_YOUR INSTRUCTIONS_
Look through the records that follow and state how many lines hold the word "please", without adding anything.

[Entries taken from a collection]
BEGIN

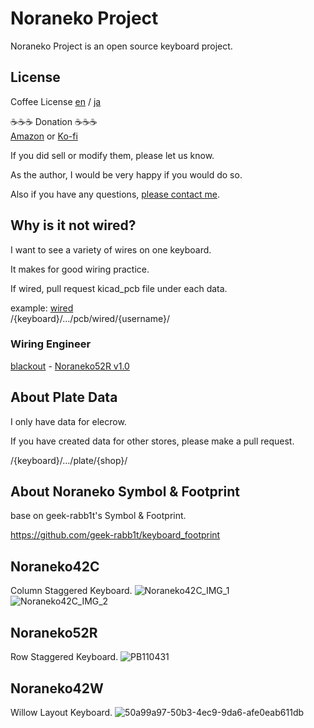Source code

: # Noraneko Project
Noraneko Project is an open source keyboard project.

## License
Coffee License [en](/LICENSE) / [ja](/LICENSE_JA)

☕️☕️☕️ Donation ☕️☕️☕️   
[Amazon](https://www.amazon.co.jp/hz/wishlist/ls/66VQJTRHISQT) or [Ko-fi](https://ko-fi.com/darakuneko)  

If you did sell or modify them, please let us know.

As the author, I would be very happy if you would do so.

Also if you have any questions, [please contact me](https://twitter.com/daraku__neko).


## Why is it not wired?
I want to see a variety of wires on one keyboard.

It makes for good wiring practice.

If wired, pull request kicad_pcb file under each data.

example: [wired](./noraneko42c/v1.0/pcb/wired/)  
/{keyboard}/.../pcb/wired/{username}/ 

### Wiring Engineer
[blackout](https://github.com/blackout157w) - [Noraneko52R v1.0](https://github.com/darakuneko/Noraneko/tree/main/noraneko52r/v1.0/pcb/wired/blackout)

## About Plate Data
I only have data for elecrow.

If you have created data for other stores, please make a pull request.

/{keyboard}/.../plate/{shop}/

## About Noraneko Symbol & Footprint
base on geek-rabb1t's Symbol & Footprint.

https://github.com/geek-rabb1t/keyboard_footprint

## Noraneko42C
Column Staggered Keyboard.
![Noraneko42C_IMG_1](https://user-images.githubusercontent.com/5214078/194799229-ef4e0b20-bb9d-41c9-a0aa-d7715e9783fa.jpeg)
![Noraneko42C_IMG_2](https://user-images.githubusercontent.com/5214078/194799234-a3ef62dd-bfc3-4b87-ab35-2c0d2923196e.jpeg)

## Noraneko52R
Row Staggered Keyboard.
![PB110431](https://user-images.githubusercontent.com/5214078/201291403-1c507f01-ba00-48f3-926b-d54291d19f54.JPG)

## Noraneko42W
Willow Layout Keyboard.
![50a99a97-50b3-4ec9-9da6-afe0eab611db](https://user-images.githubusercontent.com/5214078/234232035-21e9161c-7eff-4cfc-bbf7-1bc0bbb31d1e.png)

END

_SOLUTION TO THIS TASK_
3